This apostasy won’t do. It’s time to nip it in the bud. So
the Committee on Ministry has scrambled. They’ve cobbled together an ad hoc
committee to bring charges against this itinerate preacher from Johnson County.
The presbytery gathers in a large sanctuary for a called
meeting. Tension hangs in the air like an odor everyone is pretending to
ignore. The committee clusters in the back. They compare notes. Their eyes are
fierce. They’ll try first to challenge Jesus’ authority.
When
the meeting begins, Jesus tells them he’ll answer their questions, after they answer one of his.
“Dr.
Martin Luther King,” says Jesus. “Did he preach the gospel, or was he just some
rabble-rousing black man?”
The
committee members look at each other in silence. They’re not about to touch
that one.
They shuffle some papers.
“Teacher,”
someone says, “we work hard for our money, but the government taxes us blind. Wouldn’t
God prefer it if we kept our money and gave it to those in need as we see fit?”
“Will someone loan me a dollar?” asks Jesus. A wrinkled bill
floats hand-to-hand through the crowd. Jesus holds it high and points to a
place on the back of bill. “What does that say?” he asks.
“In God We Trust,” reads the man.
“Well, do you?” asks Jesus. “Do you really trust God more
than you trust this dollar?”
A
snicker ripples through the room. Some are beginning to enjoy watching the
committee sweat for a change.
Members of the press have come to the meeting, too. Of
course, they don’t care about all the religious stuff. They just want to sell
papers, so they begin to mock everyone.
“Hey,
Jesus!” one of them yells from the balcony, “when you die and God gives you
you’re fancy nightgown and wings and stuff, if you die young will you be young
in heaven, and if you die old will you be old in heaven? If so, would you pray
that a truck runs over me today? ‘Cause I’m pretty young and feel pretty good
right now. I wouldn’t mind feeling like this forever!”
Jesus peers into the balcony. Grief and Love collide on his
face. Every person in the room who sees his expression, and who has ever truly
loved, feels the sad ache of Jesus’ disappointment.
“You
sound kind of dead already,” says Jesus. “Yes. I’ll pray for you.”
The reporter’s grin flat lines.
More
silence. Who will speak next?
The committee’s secretary steps out of the crowd and walks
up to Jesus. “Teacher,” he says, “in your opinion, out of everything we teach,
preach, and debate, what is the most important thing of all?”
His voice is genuine, his face honest. Jesus feels his own heart
lift.
“Jehovah
is one,” he says. “Love God, then, with all your courage and enthusiasm.
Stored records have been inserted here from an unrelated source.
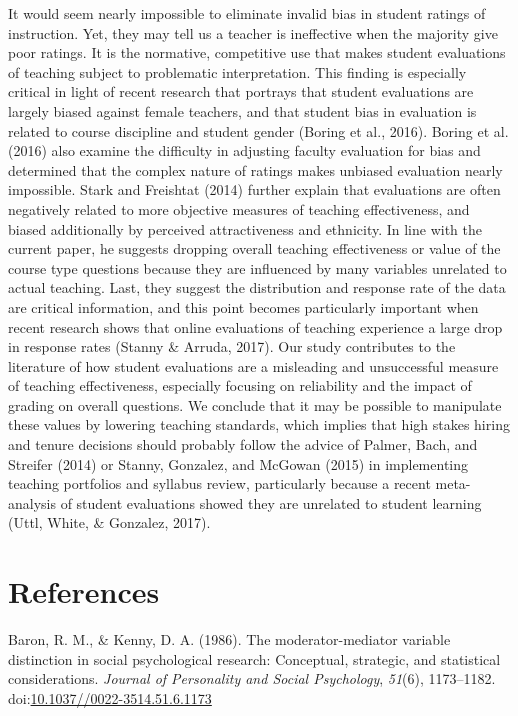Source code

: \documentclass[,man]{apa6}
\theoremstyle{definition}
\theoremstyle{definition}
\theoremstyle{definition}
\theoremstyle{remark}
\begin{document}
It would seem nearly impossible to eliminate invalid bias in student
ratings of instruction. Yet, they may tell us a teacher is ineffective
when the majority give poor ratings. It is the normative, competitive
use that makes student evaluations of teaching subject to problematic
interpretation. This finding is especially critical in light of recent
research that portrays that student evaluations are largely biased
against female teachers, and that student bias in evaluation is related
to course discipline and student gender (Boring et al., 2016). Boring et
al. (2016) also examine the difficulty in adjusting faculty evaluation
for bias and determined that the complex nature of ratings makes
unbiased evaluation nearly impossible. Stark and Freishtat (2014)
further explain that evaluations are often negatively related to more
objective measures of teaching effectiveness, and biased additionally by
perceived attractiveness and ethnicity. In line with the current paper,
he suggests dropping overall teaching effectiveness or value of the
course type questions because they are influenced by many variables
unrelated to actual teaching. Last, they suggest the distribution and
response rate of the data are critical information, and this point
becomes particularly important when recent research shows that online
evaluations of teaching experience a large drop in response rates
(Stanny \& Arruda, 2017). Our study contributes to the literature of how
student evaluations are a misleading and unsuccessful measure of
teaching effectiveness, especially focusing on reliability and the
impact of grading on overall questions. We conclude that it may be
possible to manipulate these values by lowering teaching standards,
which implies that high stakes hiring and tenure decisions should
probably follow the advice of Palmer, Bach, and Streifer (2014) or
Stanny, Gonzalez, and McGowan (2015) in implementing teaching portfolios
and syllabus review, particularly because a recent meta-analysis of
student evaluations showed they are unrelated to student learning (Uttl,
White, \& Gonzalez, 2017).

\newpage

\hypertarget{references}{%
\section{References}\label{references}}

\setlength{\parindent}{-0.5in}
\setlength{\leftskip}{0.5in}

\hypertarget{refs}{}
\leavevmode\hypertarget{ref-Baron1986}{}%
Baron, R. M., \& Kenny, D. A. (1986). The moderator-mediator variable
distinction in social psychological research: Conceptual, strategic, and
statistical considerations. \emph{Journal of Personality and Social
Psychology}, \emph{51}(6), 1173--1182.
doi:\href{https://doi.org/10.1037//0022-3514.51.6.1173}{10.1037//0022-3514.51.6.1173}
\end{document}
Love
God with all your forward momentum, with all your thoughtfulness and cleverness.
Love God with all of your God-given breath. That is the first most important
thing. And the second follows inseparably from the first: Love one another.
Love one another as if you were loving yourself. Nothing is more important than
Love. Nothing.”
The man nods thoughtfully and says, “You’re right. Honest-to-goodness,
fearless Love is more important than any religious tradition or moral code.”
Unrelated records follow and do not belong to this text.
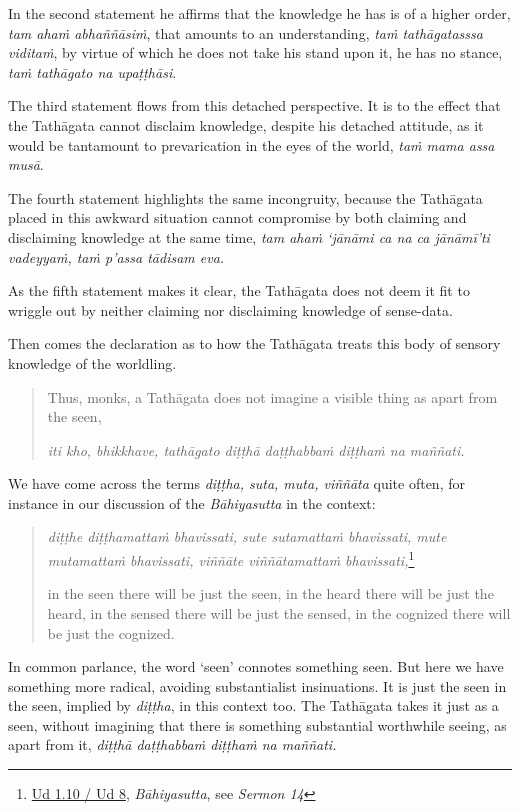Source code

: In the second statement he affirms that the knowledge he has is of a higher order, \emph{tam ahaṁ abhaññāsiṁ}, that amounts to an understanding, \emph{taṁ tathāgatasssa viditaṁ}, by virtue of which he does not take his stand upon it, he has no stance, \emph{taṁ tathāgato na upaṭṭhāsi}.

The third statement flows from this detached perspective. It is to the effect that the Tathāgata cannot disclaim knowledge, despite his detached attitude, as it would be tantamount to prevarication in the eyes of the world, \emph{taṁ mama assa musā}.

The fourth statement highlights the same incongruity, because the Tathāgata placed in this awkward situation cannot compromise by both claiming and disclaiming knowledge at the same time, \emph{tam ahaṁ `jānāmi ca na ca jānāmī'ti vadeyyaṁ, taṁ p'assa tādisam eva.}

As the fifth statement makes it clear, the Tathāgata does not deem it fit to wriggle out by neither claiming nor disclaiming knowledge of sense-data.

Then comes the declaration as to how the Tathāgata treats this body of sensory knowledge of the worldling.

\begin{quote}
Thus, monks, a Tathāgata does not imagine a visible thing as apart from the seen,

\emph{iti kho, bhikkhave, tathāgato diṭṭhā daṭṭhabbaṁ diṭṭhaṁ na maññati.}
\end{quote}

We have come across the terms \emph{diṭṭha, suta, muta, viññāta} quite often, for instance in our discussion of the \emph{Bāhiyasutta} in the context:

\begin{quote}
\emph{diṭṭhe diṭṭhamattaṁ bhavissati, sute sutamattaṁ bhavissati, mute mutamattaṁ bhavissati, viññāte viññātamattaṁ bhavissati,}\footnote{\href{https://suttacentral.net/ud1.10/pli/ms}{Ud 1.10 / Ud 8}, \emph{Bāhiyasutta}, see \emph{Sermon 14}}

in the seen there will be just the seen, in the heard there will be just the heard, in the sensed there will be just the sensed, in the cognized there will be just the cognized.
\end{quote}

In common parlance, the word `seen' connotes something seen. But here we have something more radical, avoiding substantialist insinuations. It is just the seen in the seen, implied by \emph{diṭṭha}, in this context too. The Tathāgata takes it just as a seen, without imagining that there is something substantial worthwhile seeing, as apart from it, \emph{diṭṭhā daṭṭhabbaṁ diṭṭhaṁ na maññati.}

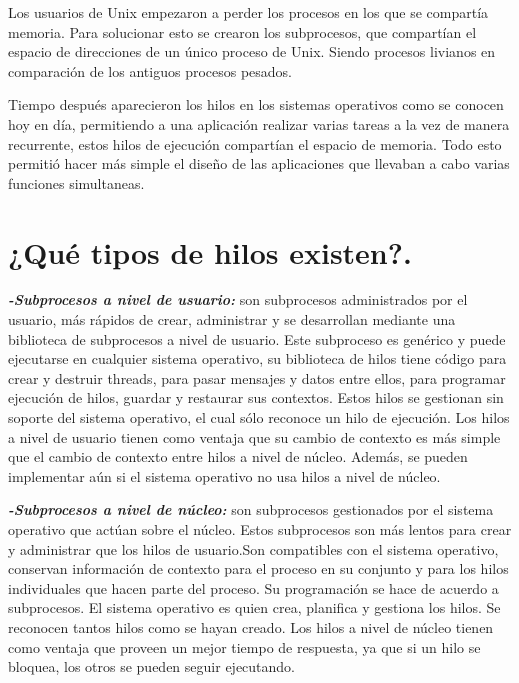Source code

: \documentclass{article}
\begin{document}
Los usuarios de Unix empezaron a perder los procesos en los que se compartía memoria. Para solucionar esto se crearon los subprocesos, que compartían el espacio de direcciones de un único proceso de Unix. Siendo procesos livianos en comparación de los antiguos procesos pesados. \cite{Butenhof2008}

Tiempo después aparecieron los hilos en los sistemas operativos como se conocen hoy en día, permitiendo a una aplicación realizar varias tareas a la vez de manera recurrente, estos hilos de ejecución compartían el espacio de memoria.  Todo esto permitió hacer más simple el diseño de las aplicaciones que llevaban a cabo varias funciones simultaneas.


\section{¿Qué tipos de hilos existen?.} \cite{Birrell1986}

\textbf{\textit{-Subprocesos a nivel de usuario:}}  son subprocesos administrados por el usuario, más rápidos de crear, administrar y se desarrollan mediante una biblioteca de subprocesos a nivel de usuario. 
Este subproceso es genérico y puede ejecutarse en cualquier sistema operativo, su biblioteca de hilos tiene código para crear y destruir threads, para pasar mensajes y datos entre ellos, para programar ejecución de hilos, guardar y restaurar sus contextos. Estos hilos se gestionan sin soporte del sistema operativo, el cual sólo reconoce un hilo de ejecución.
Los hilos a nivel de usuario tienen como ventaja que su cambio de contexto es más simple que el cambio de contexto entre hilos a nivel de núcleo. Además, se pueden implementar aún si el sistema operativo no usa hilos a nivel de núcleo. 

\textbf{\textit{-Subprocesos a nivel de núcleo:}} son subprocesos gestionados por el sistema operativo que actúan sobre el núcleo. Estos subprocesos son más lentos para crear y administrar que los hilos de usuario.Son compatibles con el sistema operativo, conservan información de contexto para el proceso en su conjunto y para los hilos individuales que hacen parte del proceso. Su programación se hace de acuerdo a subprocesos. El sistema operativo es quien crea, planifica y gestiona los hilos. Se reconocen tantos hilos como se hayan creado.
Los hilos a nivel de núcleo tienen como ventaja que proveen un mejor tiempo de respuesta, ya que si un hilo se bloquea, los otros se pueden seguir ejecutando.\cite{Ieee2020}
\end{document}
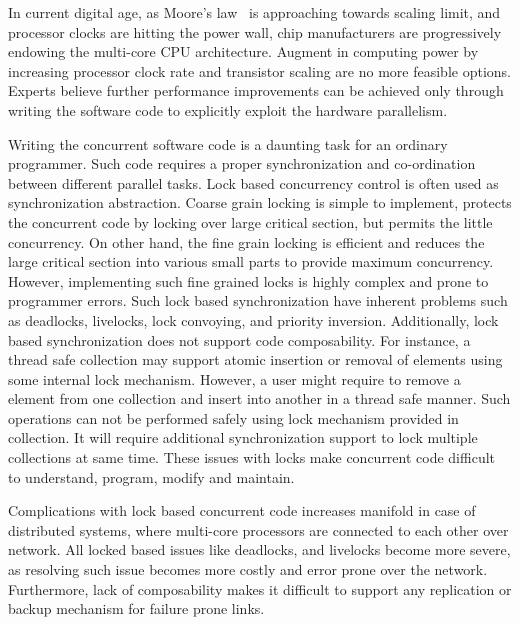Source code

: \documentclass[12pt,english]{report}
\begin{document}
In current digital age, as Moore's law~\cite{schaller1997moore} is approaching towards scaling limit, and processor clocks are hitting the power wall, chip manufacturers are progressively endowing the multi-core CPU architecture. Augment in computing power by increasing processor clock rate and transistor scaling are no more feasible options. Experts believe further performance improvements can be achieved only through writing the software code to explicitly exploit the hardware parallelism. 

Writing the concurrent software code is a daunting task for an ordinary programmer. Such code requires a proper synchronization and co-ordination between different parallel tasks. Lock based concurrency control is often used as synchronization abstraction. Coarse grain locking is simple to implement, protects the concurrent code by locking over large critical section, but permits the little concurrency. On other hand, the fine grain locking is efficient and reduces the large critical section into various small parts to provide maximum concurrency. However, implementing such fine grained locks is highly complex and prone to programmer errors. Such lock based synchronization have inherent problems such as deadlocks, livelocks, lock convoying, and priority inversion. Additionally, lock based synchronization does not support code composability. For instance, a thread safe collection may support atomic insertion or removal of elements using some internal lock mechanism. However, a user might require to remove a element from one collection and insert into another in a thread safe manner. Such operations can not be performed safely using lock mechanism provided in collection. It will require additional synchronization support to lock multiple collections at same time. These issues with locks make concurrent code difficult to understand, program, modify and maintain.

Complications with lock based concurrent code increases manifold in case of distributed systems, where multi-core processors are connected to each other over network. All locked based issues like deadlocks, and livelocks become more severe, as resolving such issue becomes more costly and error prone over the network. Furthermore, lack of composability makes it difficult to support any replication or backup mechanism for failure  prone links.    
\end{document}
“You’re on God’s path,” says Jesus. “You are not far from
home.”
------------------------------------
A scribe asks Jesus about the most important commandment. When
he hears Jesus’ answer, in the midst of a very tense and public conflict, the
man boldly agrees with Jesus. Loving God and neighbor always trumps doctrinal
correctness and ritual purity. This constitutes a brand new and radically
transforming foundation: Faithfulness to
the Law is a matter of Love, not of adherence to the mandates of legalistic religion.
Years ago, the great Fred Craddock summed it up well: “Important
as the search for truth is,” he wrote, “the kingdom of God is not agreeing on
the right answers…It is rather living, doing, and relating in ways that the
love of God and love of neighbor inspire, inform, and discipline.”
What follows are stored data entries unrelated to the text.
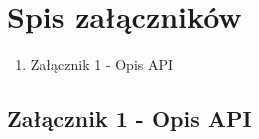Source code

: \documentclass[a4paper,11pt,twoside]{report}
\theoremstyle{definition}
\begin{document}
\listoffigures
\thispagestyle{empty}


\renewcommand{\listtablename}{Spis tabel}
\listoftables
\thispagestyle{empty}




\chapter*{Spis załączników}
\begin{enumerate}[itemsep = 0pt]
\item Załącznik 1 - Opis API
\end{enumerate}
\thispagestyle{empty}


\newpage
\pagestyle{empty} 
\section{Załącznik 1 - Opis API}

\end{document}
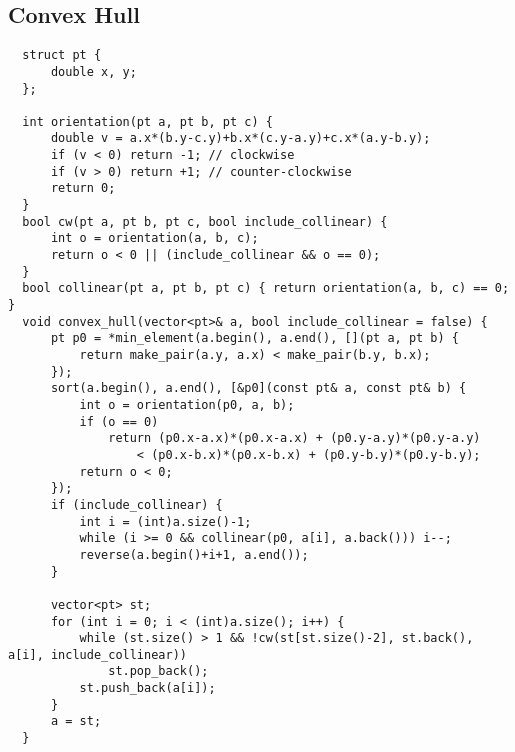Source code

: \documentclass{article}
\begin{document}
\subsection{Convex Hull}
\begin{lstlisting}
  struct pt {
      double x, y;
  };

  int orientation(pt a, pt b, pt c) {
      double v = a.x*(b.y-c.y)+b.x*(c.y-a.y)+c.x*(a.y-b.y);
      if (v < 0) return -1; // clockwise
      if (v > 0) return +1; // counter-clockwise
      return 0;
  }
  bool cw(pt a, pt b, pt c, bool include_collinear) {
      int o = orientation(a, b, c);
      return o < 0 || (include_collinear && o == 0);
  }
  bool collinear(pt a, pt b, pt c) { return orientation(a, b, c) == 0; }
  void convex_hull(vector<pt>& a, bool include_collinear = false) {
      pt p0 = *min_element(a.begin(), a.end(), [](pt a, pt b) {
          return make_pair(a.y, a.x) < make_pair(b.y, b.x);
      });
      sort(a.begin(), a.end(), [&p0](const pt& a, const pt& b) {
          int o = orientation(p0, a, b);
          if (o == 0)
              return (p0.x-a.x)*(p0.x-a.x) + (p0.y-a.y)*(p0.y-a.y)
                  < (p0.x-b.x)*(p0.x-b.x) + (p0.y-b.y)*(p0.y-b.y);
          return o < 0;
      });
      if (include_collinear) {
          int i = (int)a.size()-1;
          while (i >= 0 && collinear(p0, a[i], a.back())) i--;
          reverse(a.begin()+i+1, a.end());
      }

      vector<pt> st;
      for (int i = 0; i < (int)a.size(); i++) {
          while (st.size() > 1 && !cw(st[st.size()-2], st.back(), a[i], include_collinear))
              st.pop_back();
          st.push_back(a[i]);
      }
      a = st;
  }
\end{lstlisting}
\end{document}
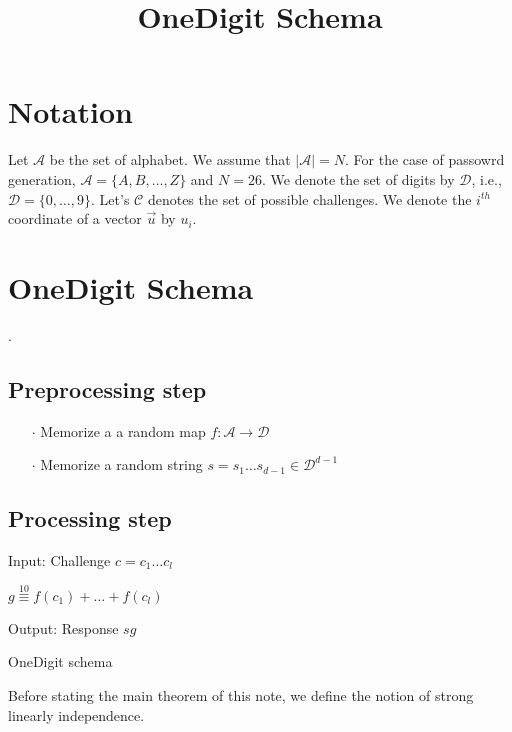 \documentclass{article}
\title{\LARGE OneDigit Schema}
\author{}
\newenvironment{alg}{
    \begin{list}{}{
        \setlength{\itemsep}{2pt}
        \setlength{\parsep}{0pt}
        \setlength{\parskip}{0pt}
        \setlength{\topsep}{1pt}
    }
}
{
    \end{list}
}
\begin{document}
\maketitle

\section{Notation}
Let $\mathcal{A}$ be the set of alphabet. We assume that $|\mathcal{A}|=N$. For the case of passowrd generation, $\mathcal{A}=\{A,B,\ldots,Z\}$ and $N=26$. We denote the set of digits by $\mathcal{D}$, i.e., $\mathcal{D}=\{0,\ldots,9\}$. Let's $\mathcal{C}$ denotes the set of possible challenges. We denote the $i^{th}$ coordinate of a vector $\vec{u}$ by $u_i$. 

\section{OneDigit Schema}. 

\subsection{Preprocessing step}
\begin{itemize}
	\item[$\cdot$] Memorize a a random map $f:\mathcal{A} \to \mathcal{D}$
	\item[$\cdot$] Memorize a random string $s = s_1 \ldots s_{d-1}\in \mathcal{D}^{d-1}$
\end{itemize}

\subsection{Processing step}

\begin{algorithm}
\label{OneDigit}
\begin{alg}
\item[] Input: Challenge $c=c_1 \ldots c_l$
\item[] $g \overset{10}{\equiv} f(c_1)+\ldots +f(c_l)$
\item[] Output: Response $sg$
\label{alg:NotKnown}
\end{alg}
\caption{OneDigit schema}
\end{algorithm}

Before stating the main theorem of this note, we define the notion of strong linearly independence.
\end{document}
That is profoundly liberating, redeeming – and challenging. Of
all the answers that the scribe might expect or want, nothing could be more
demanding than the command to Love with every stitch and fiber of our being. It’s
demanding, because it is clear that by “neighbor” Jesus means pretty much
everyone, even – and maybe even especially
– those folks we don’t much like.
Christlike
Love is not a romantic emotion. And the covetous materialism of saying things
like, “Oh, I love your new car!” actually impedes Christlike Love. Christlike
Love is the cross-bearing work of striving for the well-being of others and of
the creation, even when it means sacrificing our own carefully scheduled comfort
or pleasure. It means speaking hard truths, though not in order to beat down
and conquer, but rather that all people
and all things might be lifted up into the boundless grace, and mercy, and
Love of God.
Now,
we don’t even see eye-to-eye on what those “truths” are, much less who’s right
or wrong. That’s why individual Christians, just like congregations and whole
denominations, are always falling out with each other. It would have been so
much easier if Jesus had just said that the most important things are to say
“please and thank you,” to remove your hat when you come inside, sacrifice a
goat once a week, a bull every fifth Sunday, and wash your hands before meals. On
the whole, human beings tend to prefer measurable, black-and-white codes. But
as first-century Pharisaism illustrates, codifying behavior always devolves
into comparative, competitive, and thus abusive
religion.
I know I keep harping on this, but in the deep polarization
of our times, it is tempting to deal with our neighbors competitively rather
than cooperatively, fearfully rather than Lovingly.
The story of Jesus and the scribe offers gospel hope to us. In
the midst of a chaotic sea of division, these two adversaries step onto an
island of understanding and unity. On that island they embrace as brothers. They
remind all of us that regardless of differences, the most important thing, the unifying
thing, is the long and demanding road of Love.
Could
God ask anything simpler than for us to Love one another?
Could
God ask anything more difficult than for us to Love one another with the same
Love with which Jesus Loves those who crucify him?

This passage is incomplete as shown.